第28話 口裂け女の恐怖
昭和五十三年頃のことでしょうか。
「口裂け女」の噂が全国的に大流行しましたよね。今で言う都市伝説のようなもので、当時小学生だったあたしもご多分に漏れず、ひどく恐々としておりました。発生源の知れない噂は次々と尾ひれをつけ、留めようもなく広がったものです。
いわく、口裂け女に路上で遭遇した場合、相手は必ず大きなマスクをつけている。
そして、「私、キレイ?」と尋ねてくる。
「キレイですよ」と答えたら、「これでもォ?」と言いながらマスクを外し、裂けた口をあらわに襲いかかってくる。「キレイじゃない」と答えた場合、これまたマスクを取って、「おまえも同じ口にしてやる!」と襲いかかってくる。

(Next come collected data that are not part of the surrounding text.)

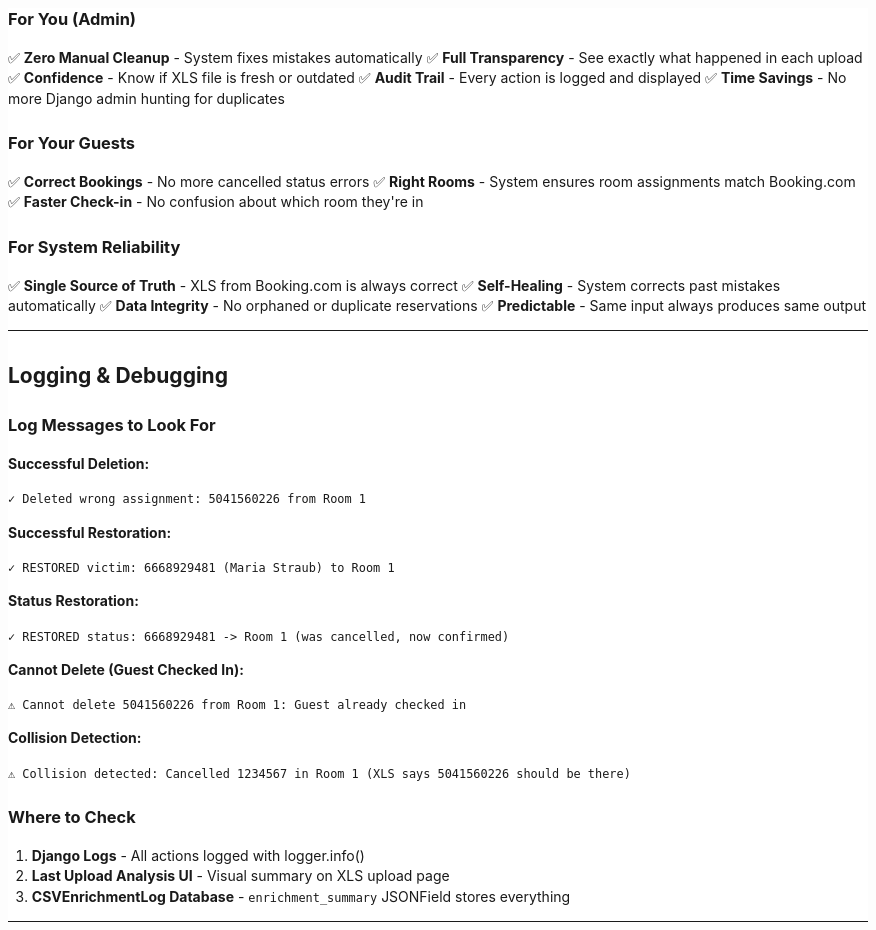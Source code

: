 ### For You (Admin)

✅ **Zero Manual Cleanup** - System fixes mistakes automatically
✅ **Full Transparency** - See exactly what happened in each upload
✅ **Confidence** - Know if XLS file is fresh or outdated
✅ **Audit Trail** - Every action is logged and displayed
✅ **Time Savings** - No more Django admin hunting for duplicates

### For Your Guests

✅ **Correct Bookings** - No more cancelled status errors
✅ **Right Rooms** - System ensures room assignments match Booking.com
✅ **Faster Check-in** - No confusion about which room they're in

### For System Reliability

✅ **Single Source of Truth** - XLS from Booking.com is always correct
✅ **Self-Healing** - System corrects past mistakes automatically
✅ **Data Integrity** - No orphaned or duplicate reservations
✅ **Predictable** - Same input always produces same output

---

## Logging & Debugging

### Log Messages to Look For

**Successful Deletion:**
```
✓ Deleted wrong assignment: 5041560226 from Room 1
```

**Successful Restoration:**
```
✓ RESTORED victim: 6668929481 (Maria Straub) to Room 1
```

**Status Restoration:**
```
✓ RESTORED status: 6668929481 -> Room 1 (was cancelled, now confirmed)
```

**Cannot Delete (Guest Checked In):**
```
⚠ Cannot delete 5041560226 from Room 1: Guest already checked in
```

**Collision Detection:**
```
⚠ Collision detected: Cancelled 1234567 in Room 1 (XLS says 5041560226 should be there)
```

### Where to Check

1. **Django Logs** - All actions logged with logger.info()
2. **Last Upload Analysis UI** - Visual summary on XLS upload page
3. **CSVEnrichmentLog Database** - `enrichment_summary` JSONField stores everything

---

地域によって違いはあろうけれど、私が聞いたのはおおむねそのような話でした。
撃退法についても、いろいろな噂があったようですね。
あたしが知ったのは、おまじないを唱える方法です。当時、漫画雑誌か何かに書いてあったと思うのですが、「ポマードポマード」と唱えれば、口裂け女は慌てふためいて逃げ出すというのです。

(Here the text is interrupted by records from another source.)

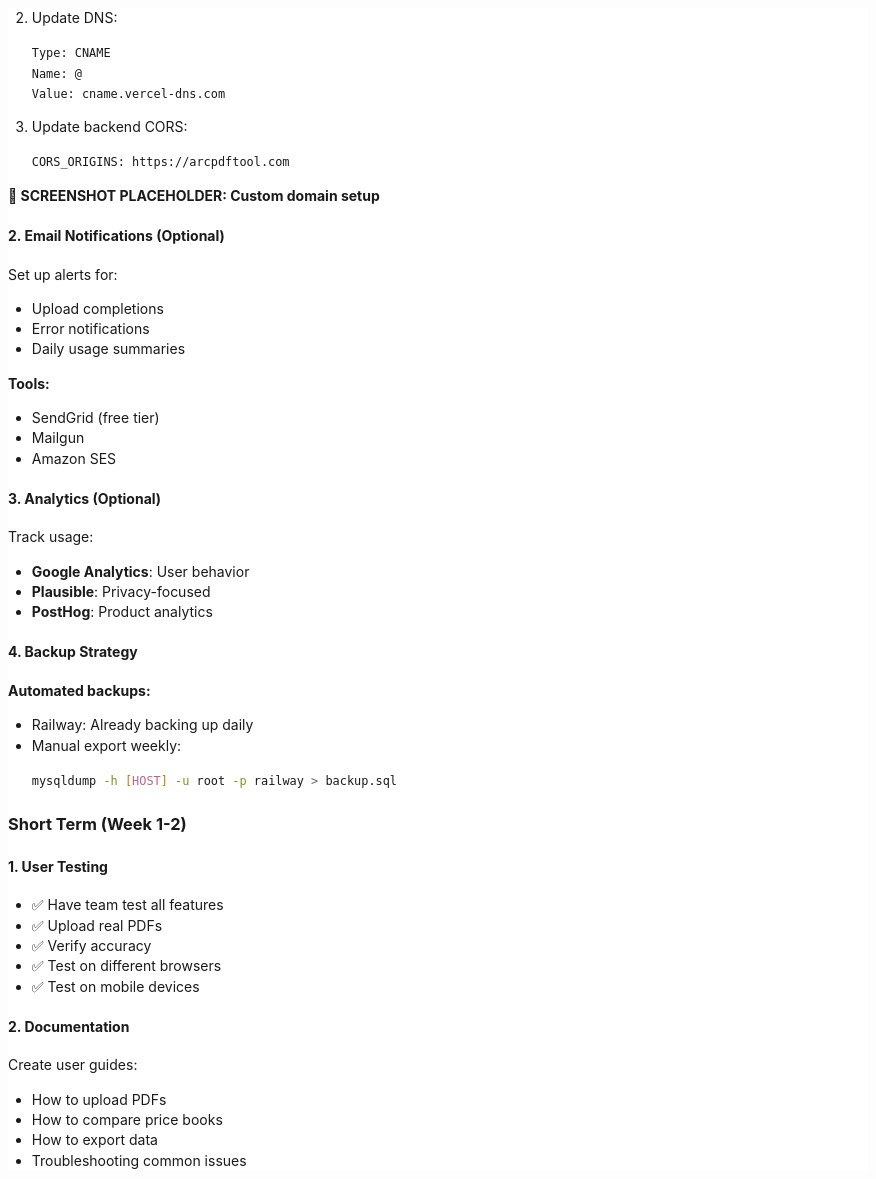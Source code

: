 2. Update DNS:
   ```
   Type: CNAME
   Name: @
   Value: cname.vercel-dns.com
   ```

3. Update backend CORS:
   ```
   CORS_ORIGINS: https://arcpdftool.com
   ```

**📸 SCREENSHOT PLACEHOLDER: Custom domain setup**

#### 2. Email Notifications (Optional)

Set up alerts for:
- Upload completions
- Error notifications
- Daily usage summaries

**Tools:**
- SendGrid (free tier)
- Mailgun
- Amazon SES

#### 3. Analytics (Optional)

Track usage:
- **Google Analytics**: User behavior
- **Plausible**: Privacy-focused
- **PostHog**: Product analytics

#### 4. Backup Strategy

**Automated backups:**
- Railway: Already backing up daily
- Manual export weekly:
  ```bash
  mysqldump -h [HOST] -u root -p railway > backup.sql
  ```

### Short Term (Week 1-2)

#### 1. User Testing

- ✅ Have team test all features
- ✅ Upload real PDFs
- ✅ Verify accuracy
- ✅ Test on different browsers
- ✅ Test on mobile devices

#### 2. Documentation

Create user guides:
- How to upload PDFs
- How to compare price books
- How to export data
- Troubleshooting common issues

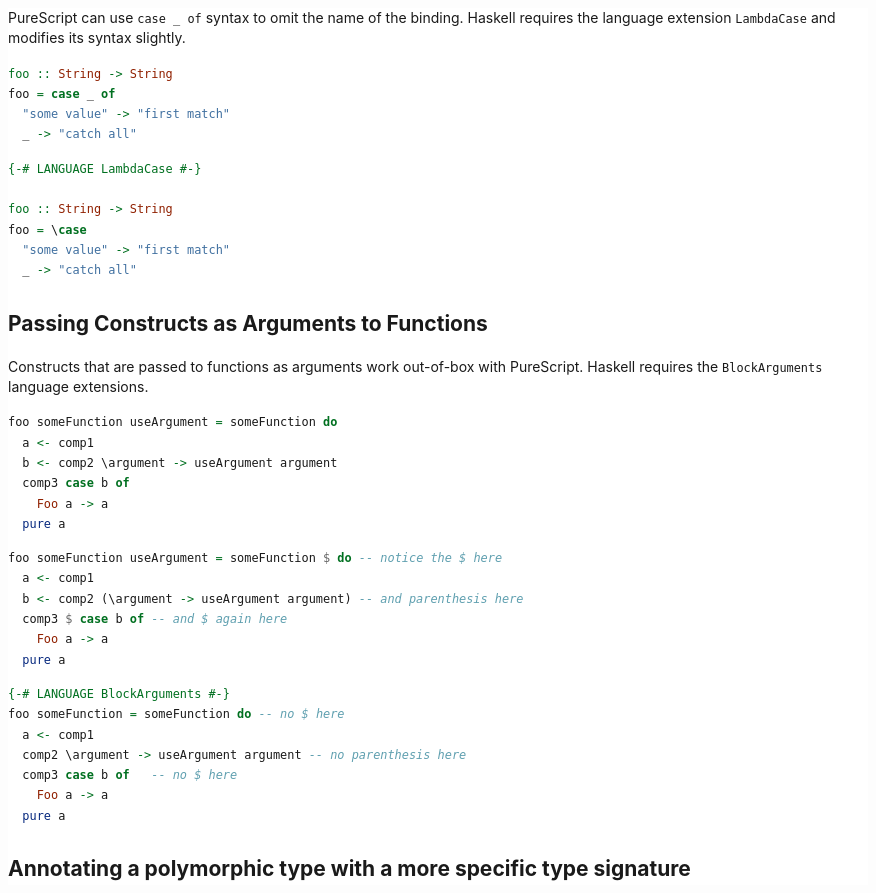 PureScript can use `case _ of` syntax to omit the name of the binding. Haskell requires the language extension `LambdaCase` and modifies its syntax slightly.

```purescript
foo :: String -> String
foo = case _ of
  "some value" -> "first match"
  _ -> "catch all"
```

```haskell
{-# LANGUAGE LambdaCase #-}

foo :: String -> String
foo = \case
  "some value" -> "first match"
  _ -> "catch all"
```

## Passing Constructs as Arguments to Functions

Constructs that are passed to functions as arguments work out-of-box with PureScript. Haskell requires the `BlockArguments` language extensions.
```purescript
foo someFunction useArgument = someFunction do
  a <- comp1
  b <- comp2 \argument -> useArgument argument
  comp3 case b of
    Foo a -> a
  pure a
```

```haskell
foo someFunction useArgument = someFunction $ do -- notice the $ here
  a <- comp1
  b <- comp2 (\argument -> useArgument argument) -- and parenthesis here
  comp3 $ case b of -- and $ again here
    Foo a -> a
  pure a
```

```haskell
{-# LANGUAGE BlockArguments #-}
foo someFunction = someFunction do -- no $ here
  a <- comp1
  comp2 \argument -> useArgument argument -- no parenthesis here
  comp3 case b of   -- no $ here
    Foo a -> a
  pure a
```

## Annotating a polymorphic type with a more specific type signature
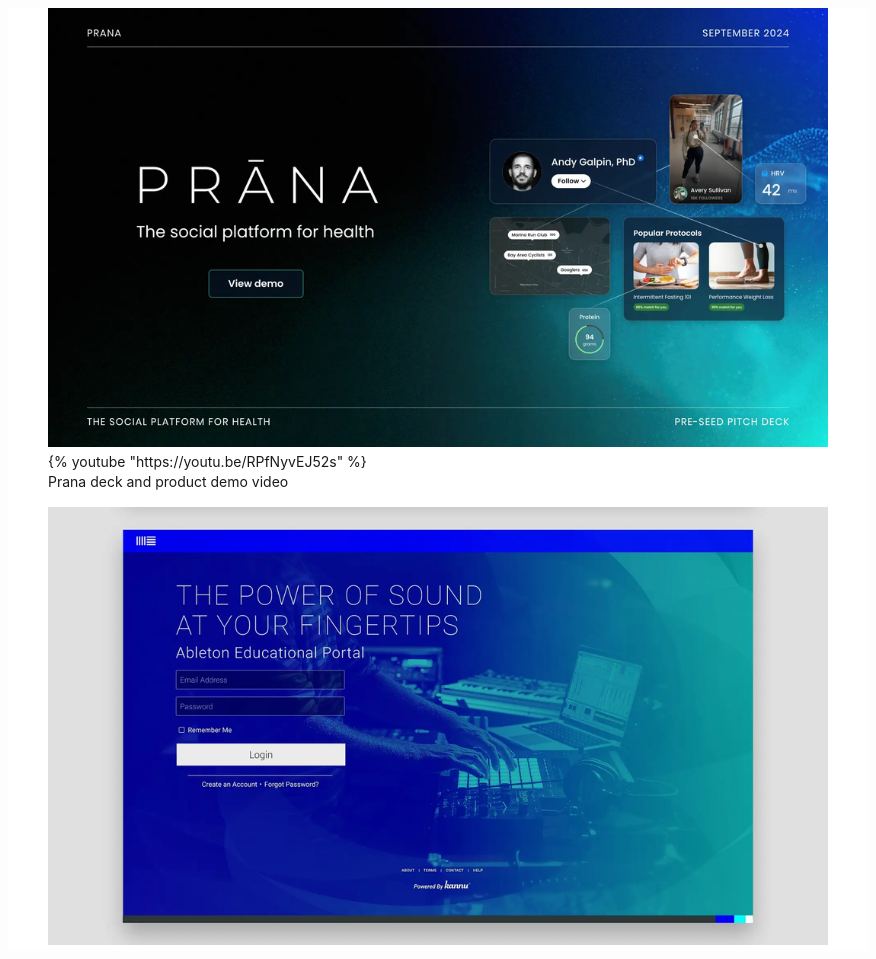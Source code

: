 <figure>
    <div class="grid">
        <img alt="Prana pitch deck" src="/assets/img/2024-10-02-Prana-pre_seed_deck.webp">
        {% youtube "https://youtu.be/RPfNyvEJ52s" %}
    </div>
    <figcaption>Prana deck and product demo video</figcaption>
</figure>

<figure>
    <div class="grid">
        <img alt="Ableton web portal" src="/assets/img/2014-04-21-ableton-portal.webp">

ですが当時、意地悪な同級生の男の子がいて、この方法を否定しました。「そんなやりかたじゃまったく通用しない」と言うのです。ポマードの実物を見せなくては駄目だと彼は言い、皆にポマードを見せました。あたしはそのとき初めて、ポマードが男性用整髪料のことであると知りました。
「これを見せながらポマードって三回唱えないと、八つ裂きにされるんだぞ」
あたしや友人たちは震え上がりました。あとでわかったのですが、彼の家は薬局を経営していて、この噂の広まりによって大もうけしたそうです。彼はおうちの人から、何かビジネスライクなことを吹き込まれたのかもしれません。あこぎな話ですが、その頃のあたしはそんなことを知りません。ポマードがほしいとお母さんに泣いて頼み込み、ひどく叱られました。我が家は父も祖父も毛髪が薄く、整髪料が一切不要なのでした。おこづかいを出して買うにも、小学生には高すぎます。
できるのはただ、口裂け女に会わないよう願いながら日々を送ることだけでした。
しかしある日の下校時、実際に出会ってしまったのです。
「ねえ、お嬢ちゃん」
背後から、大人の女性の声。か細く、かすれたような声が聞こえました。
恐る恐る振り返ると、長髪に白いマスクの女が立っていました。
丈の長い黒服に身を包み、感情を欠いた目で私を見つめていました。
「ワタシ、キレイ?」
口裂け女は尋ねてきました。周りに助けを求めても人影はありません。あたしは怖くて仕方がありませんでした。仕方がないので、「キレイです」と答えました。
「これでもぉ?」
口裂け女のマスクが外れました。あたしははっきりと目にしました。噂どおり、大きな口が耳まで裂け、奥歯までむきだしになった恐ろしい容貌だったのです。
「きゃあああ!」
あたしは恐怖で悲鳴を上げました。
恐怖と驚きで、思わず眼球が飛び出ました。
あたしは舌を地面まで伸ばして鼻から大量の血を噴き出し、全身の毛穴という毛穴から緑色の粘液を噴射して、長いしっぽを思うさま振り乱してしまったのです。
それだけではありません。
決して呼び出してはならぬと父から言い含められていたのに、幼いあたしは無意識に死神を召喚し、煉獄の炎を放っていました。
あとのことはよく覚えていません。怖くてしょうがなかったのです。
気づけば家に帰っていました。それ以来、口裂け女の噂は聞かなくなりました。